> _WHAT YOU WILL DO_
Pictures stay out. Extract the lines below from the first one through the line with "<pre>3. 다음은 변수 사용시 주의할 사항입니다. 빈칸을 채워 보시오.", both included.

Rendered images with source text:

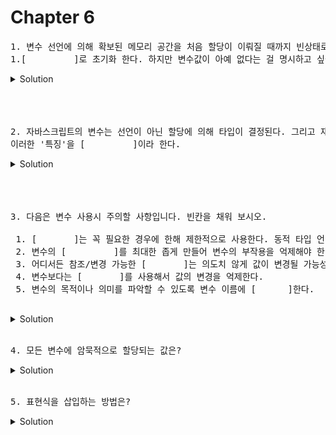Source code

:# Chapter 6

<pre>1. 변수 선언에 의해 확보된 메모리 공간을 처음 할당이 이뤄질 때까지 빈상태로 내버려두지 않고 자바스크립트 엔진이 <br>1.[         ]로 초기화 한다. 하지만 변수값이 아예 없다는 걸 명시하고 싶을때는 2.[       ]을 할당하면 된다.
</pre>

   <details>
      <summary>Solution</summary>
        <strong>1.undefined, 2.null</strong>
        
   </details> 

<br>
<br>
<br>



<pre>2. 자바스크립트의 변수는 선언이 아닌 할당에 의해 타입이 결정된다. 그리고 재할당에 의해 변수의 타입은 언제든지 동적으로 변할 수 있다. <br>이러한 '특징'을 [         ]이라 한다. </pre>

   <details>
      <summary>Solution</summary>
        <strong>동적타이핑</strong>
   </details> 


<br>
<br>
<br>

<pre>3. 다음은 변수 사용시 주의할 사항입니다. 빈칸을 채워 보시오.

 1. [       ]는 꼭 필요한 경우에 한해 제한적으로 사용한다. 동적 타입 언어 특성상 타입을 잘못 예측해 오류가 발생할 가능성이 높기 때문이다. 
 2. 변수의 [         ]를 최대한 좁게 만들어 변수의 부작용을 억제해야 한다. 
 3. 어디서든 참조/변경 가능한 [       ]는 의도치 않게 값이 변경될 가능성이 높고 다른 코드에 영향을 줄 가능성도 높기때문에 최대한 지양해야한다.
 4. 변수보다는 [       ]를 사용해서 값의 변경을 억제한다. 
 5. 변수의 목적이나 의미를 파악할 수 있도록 변수 이름에 [      ]한다.
 </pre>

   <details>
      <summary>Solution</summary>
        <strong>변수, 스코프(유효범위), 전역변수, 상수, 네이밍</strong>
   </details>

<br>

<pre>4. 모든 변수에 암묵적으로 할당되는 값은? </pre>

   <details>
      <summary>Solution</summary>
        <strong>Undefined</strong>
   </details> 

<br>

<pre>5. 표현식을 삽입하는 방법은? </pre>

   <details>
      <summary>Solution</summary>
        <strong> 템플릿 리터럴 내에서 ${} 으로 감싼다</strong>
   </details>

> _ANSWER FOR THE TASK_
Source code

:# Chapter 6

<pre>1. 변수 선언에 의해 확보된 메모리 공간을 처음 할당이 이뤄질 때까지 빈상태로 내버려두지 않고 자바스크립트 엔진이 <br>1.[         ]로 초기화 한다. 하지만 변수값이 아예 없다는 걸 명시하고 싶을때는 2.[       ]을 할당하면 된다.
</pre>

   <details>
      <summary>Solution</summary>
        <strong>1.undefined, 2.null</strong>
        
   </details> 

<br>
<br>
<br>



<pre>2. 자바스크립트의 변수는 선언이 아닌 할당에 의해 타입이 결정된다. 그리고 재할당에 의해 변수의 타입은 언제든지 동적으로 변할 수 있다. <br>이러한 '특징'을 [         ]이라 한다. </pre>

   <details>
      <summary>Solution</summary>
        <strong>동적타이핑</strong>
   </details> 


<br>
<br>
<br>

<pre>3. 다음은 변수 사용시 주의할 사항입니다. 빈칸을 채워 보시오.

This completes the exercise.